### [Your goal]
Retype the data that follows exactly. No pictures belong in the copy.

### [Input for this task]
┌────────
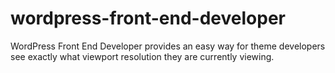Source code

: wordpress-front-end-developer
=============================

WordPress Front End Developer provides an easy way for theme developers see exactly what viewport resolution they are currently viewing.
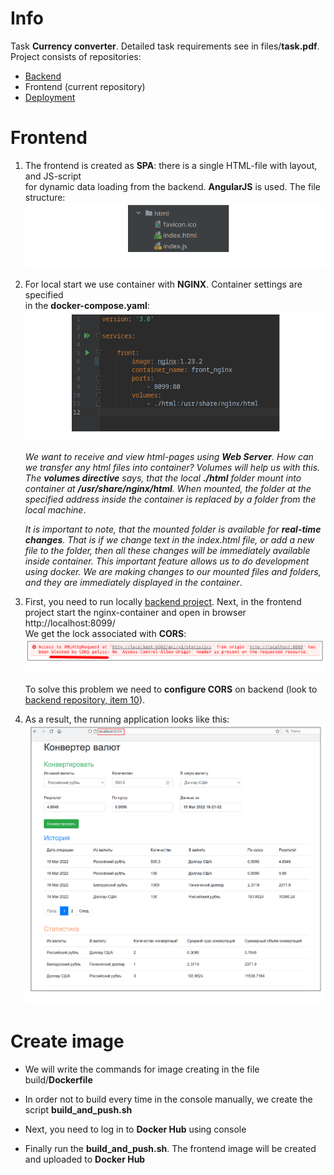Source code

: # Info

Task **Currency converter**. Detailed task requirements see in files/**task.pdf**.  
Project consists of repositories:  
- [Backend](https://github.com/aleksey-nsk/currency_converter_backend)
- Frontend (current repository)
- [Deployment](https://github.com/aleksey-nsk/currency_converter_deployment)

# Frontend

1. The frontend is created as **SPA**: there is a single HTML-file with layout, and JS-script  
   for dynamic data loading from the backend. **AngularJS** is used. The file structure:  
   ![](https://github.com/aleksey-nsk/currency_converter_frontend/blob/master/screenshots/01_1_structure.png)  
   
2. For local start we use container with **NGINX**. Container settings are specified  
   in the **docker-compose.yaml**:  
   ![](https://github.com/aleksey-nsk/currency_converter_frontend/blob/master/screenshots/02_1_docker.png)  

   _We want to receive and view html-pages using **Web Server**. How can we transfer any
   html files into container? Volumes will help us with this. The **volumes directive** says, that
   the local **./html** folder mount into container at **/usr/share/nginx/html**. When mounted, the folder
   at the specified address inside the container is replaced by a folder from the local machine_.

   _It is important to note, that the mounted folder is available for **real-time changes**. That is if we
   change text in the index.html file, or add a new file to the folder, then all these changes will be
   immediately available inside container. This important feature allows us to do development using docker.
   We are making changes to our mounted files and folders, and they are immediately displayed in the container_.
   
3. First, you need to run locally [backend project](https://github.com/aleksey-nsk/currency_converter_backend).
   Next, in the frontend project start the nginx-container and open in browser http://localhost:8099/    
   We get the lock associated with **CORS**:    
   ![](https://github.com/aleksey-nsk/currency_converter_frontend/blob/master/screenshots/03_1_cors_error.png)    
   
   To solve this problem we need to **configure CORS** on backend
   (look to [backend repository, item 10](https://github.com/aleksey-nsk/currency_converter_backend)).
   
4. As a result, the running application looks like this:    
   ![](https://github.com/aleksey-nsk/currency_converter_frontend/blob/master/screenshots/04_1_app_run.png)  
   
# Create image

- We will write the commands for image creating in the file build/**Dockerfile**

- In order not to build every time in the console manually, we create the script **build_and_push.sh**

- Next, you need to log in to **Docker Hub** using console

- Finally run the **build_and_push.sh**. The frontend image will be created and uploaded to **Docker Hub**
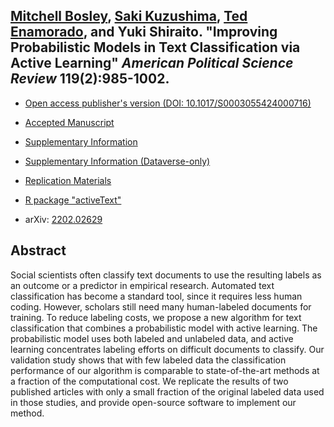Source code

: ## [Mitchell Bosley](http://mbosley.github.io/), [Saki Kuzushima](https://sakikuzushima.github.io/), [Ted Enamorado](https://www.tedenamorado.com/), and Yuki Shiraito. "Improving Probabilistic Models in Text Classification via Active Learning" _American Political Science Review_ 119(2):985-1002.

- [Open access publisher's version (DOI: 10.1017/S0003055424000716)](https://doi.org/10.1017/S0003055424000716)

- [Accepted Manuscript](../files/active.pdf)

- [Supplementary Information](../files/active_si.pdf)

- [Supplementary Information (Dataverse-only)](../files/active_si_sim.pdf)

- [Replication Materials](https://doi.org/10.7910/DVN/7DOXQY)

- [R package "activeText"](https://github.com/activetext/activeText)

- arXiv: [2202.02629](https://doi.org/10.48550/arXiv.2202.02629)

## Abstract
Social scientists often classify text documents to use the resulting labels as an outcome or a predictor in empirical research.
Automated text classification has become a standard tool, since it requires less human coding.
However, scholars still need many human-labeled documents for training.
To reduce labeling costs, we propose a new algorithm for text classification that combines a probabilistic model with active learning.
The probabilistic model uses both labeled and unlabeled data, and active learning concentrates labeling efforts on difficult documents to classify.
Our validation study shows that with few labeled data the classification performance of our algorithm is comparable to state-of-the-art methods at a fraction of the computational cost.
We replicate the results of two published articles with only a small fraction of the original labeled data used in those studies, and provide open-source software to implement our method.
└────────
### [Solution to the problem]
Source code

: wordpress-front-end-developer
=============================

WordPress Front End Developer provides an easy way for theme developers see exactly what viewport resolution they are currently viewing.
Source code

: # Info

Task **Currency converter**. Detailed task requirements see in files/**task.pdf**.  
Project consists of repositories:  
- [Backend](https://github.com/aleksey-nsk/currency_converter_backend)
- Frontend (current repository)
- [Deployment](https://github.com/aleksey-nsk/currency_converter_deployment)

# Frontend

1. The frontend is created as **SPA**: there is a single HTML-file with layout, and JS-script  
   for dynamic data loading from the backend. **AngularJS** is used. The file structure:  
   ![](https://github.com/aleksey-nsk/currency_converter_frontend/blob/master/screenshots/01_1_structure.png)  
   
2. For local start we use container with **NGINX**. Container settings are specified  
   in the **docker-compose.yaml**:  
   ![](https://github.com/aleksey-nsk/currency_converter_frontend/blob/master/screenshots/02_1_docker.png)  

   _We want to receive and view html-pages using **Web Server**. How can we transfer any
   html files into container? Volumes will help us with this. The **volumes directive** says, that
   the local **./html** folder mount into container at **/usr/share/nginx/html**. When mounted, the folder
   at the specified address inside the container is replaced by a folder from the local machine_.

   _It is important to note, that the mounted folder is available for **real-time changes**. That is if we
   change text in the index.html file, or add a new file to the folder, then all these changes will be
   immediately available inside container. This important feature allows us to do development using docker.
   We are making changes to our mounted files and folders, and they are immediately displayed in the container_.
   
3. First, you need to run locally [backend project](https://github.com/aleksey-nsk/currency_converter_backend).
   Next, in the frontend project start the nginx-container and open in browser http://localhost:8099/    
   We get the lock associated with **CORS**:    
   ![](https://github.com/aleksey-nsk/currency_converter_frontend/blob/master/screenshots/03_1_cors_error.png)    
   
   To solve this problem we need to **configure CORS** on backend
   (look to [backend repository, item 10](https://github.com/aleksey-nsk/currency_converter_backend)).
   
4. As a result, the running application looks like this:    
   ![](https://github.com/aleksey-nsk/currency_converter_frontend/blob/master/screenshots/04_1_app_run.png)  
   
# Create image

- We will write the commands for image creating in the file build/**Dockerfile**

- In order not to build every time in the console manually, we create the script **build_and_push.sh**

- Next, you need to log in to **Docker Hub** using console

- Finally run the **build_and_push.sh**. The frontend image will be created and uploaded to **Docker Hub**
Source code

: ## [Mitchell Bosley](http://mbosley.github.io/), [Saki Kuzushima](https://sakikuzushima.github.io/), [Ted Enamorado](https://www.tedenamorado.com/), and Yuki Shiraito. "Improving Probabilistic Models in Text Classification via Active Learning" _American Political Science Review_ 119(2):985-1002.

- [Open access publisher's version (DOI: 10.1017/S0003055424000716)](https://doi.org/10.1017/S0003055424000716)

- [Accepted Manuscript](../files/active.pdf)

- [Supplementary Information](../files/active_si.pdf)

- [Supplementary Information (Dataverse-only)](../files/active_si_sim.pdf)

- [Replication Materials](https://doi.org/10.7910/DVN/7DOXQY)

- [R package "activeText"](https://github.com/activetext/activeText)

- arXiv: [2202.02629](https://doi.org/10.48550/arXiv.2202.02629)

## Abstract
Social scientists often classify text documents to use the resulting labels as an outcome or a predictor in empirical research.
Automated text classification has become a standard tool, since it requires less human coding.
However, scholars still need many human-labeled documents for training.
To reduce labeling costs, we propose a new algorithm for text classification that combines a probabilistic model with active learning.
The probabilistic model uses both labeled and unlabeled data, and active learning concentrates labeling efforts on difficult documents to classify.
Our validation study shows that with few labeled data the classification performance of our algorithm is comparable to state-of-the-art methods at a fraction of the computational cost.
We replicate the results of two published articles with only a small fraction of the original labeled data used in those studies, and provide open-source software to implement our method.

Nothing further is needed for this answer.